For many of us, the outer obstacles seem to be the easiest to focus on in the beginning.  It seems that  if there was just a little less traffic we could get there.  But, from the perspective of yoga, the outer obstacles always have an inner corollary.  The outer obstacles Patanjali identifies are: illness, laziness, negligence, the attraction of pleasures, confusion about the practice, attachment to the way things are and a tendency to fall back on old habits.  The inner barriers to the experience of yoga are the various thoughtforms that we have been conditioned to believe are true and unchangeable (“I’m not athletic – never have been since I was a kid”).    The solution to the equation is yoga.  In the samadhi pada Patanjali describes the experience of yoga arising as we shift away from identification with our conditioned thoughtforms and engage with and identify with the ground of consciousness which is fresh and clear and unfettered. 

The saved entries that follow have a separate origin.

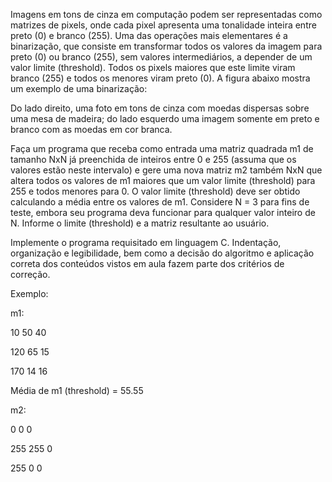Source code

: Imagens em tons de cinza em computação podem ser representadas como matrizes de pixels, onde cada pixel apresenta uma tonalidade inteira entre preto (0) e branco (255). Uma das operações mais elementares é a binarização, que consiste em transformar todos os valores da imagem para preto (0) ou branco (255), sem valores intermediários, a depender de um valor limite (threshold). Todos os pixels maiores que este limite viram branco (255) e todos os menores viram preto (0). A figura abaixo mostra um exemplo de uma binarização:

Do lado direito, uma foto em tons de cinza com moedas dispersas sobre uma mesa de madeira; do lado esquerdo uma imagem somente em preto e branco com as moedas em cor branca.

Faça um programa que receba como entrada uma matriz quadrada m1 de tamanho NxN já preenchida de inteiros entre 0 e 255 (assuma que os valores estão neste intervalo) e gere uma nova matriz m2 também NxN que altera todos os valores de m1 maiores que um valor limite (threshold) para 255 e todos menores para 0. O valor limite (threshold) deve ser obtido calculando a média entre os valores de m1. Considere N = 3 para fins de teste, embora seu programa deva funcionar para qualquer valor inteiro de N. Informe o limite (threshold) e a matriz resultante ao usuário.

Implemente o programa requisitado em linguagem C. Indentação, organização e legibilidade, bem como a decisão do algoritmo e aplicação correta dos conteúdos vistos em aula fazem parte dos critérios de correção.

Exemplo:

m1:

10  50  40

120  65  15

170  14  16

Média de m1 (threshold) = 55.55

m2:

0  0  0

255  255  0

255  0  0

Arm balances – historically – have always been a big struggle for me.  It took seven years for me to do a handstand.  When I finally stood on my hands, it was a surprise.  My physical effort had been minimal; linking to some measure of illumined consciousness had been maximal.  It’s a story I lived many times in my years of practice.  Today, faith in myself and a willingness to let go and link up with a more illumined perspective is still essential to my practice.  If that linkage wobbles, so does my posture.  But what I saw in that moment of my first handstand was that I had held myself down with the belief that I could not support myself with my own two hands.  To be honest, that epitomizes much of my life journey and my journey through yoga.  It’s been a journey from dependence to independence. 

The first step is a little bit of willingness to see what our inner thought forms are.  We don’t have to worry about changing them.  A willingness to consider that they are there can go a long way towards dissolving them.  Patanjali identifies them as:

  • What we’ve learned intellectually from valid sources
  • What we’ve learned intellectually from invalid sources
  • Hearsay – what we’ve heard about, but have never experienced.
  • The arising of states of non-wakefulness (sleepiness)
  • Recall – drawing forth of past experiences (memory)

Because the obstacles can be so deeply embedded in our programming it does take a bit of faith to get on the mat at all.  But if we desire the sovereignty to deeply transform ourselves and our world that desire can propel us along in our practice until faith in the practice emerges.  It’s all in what you focus on.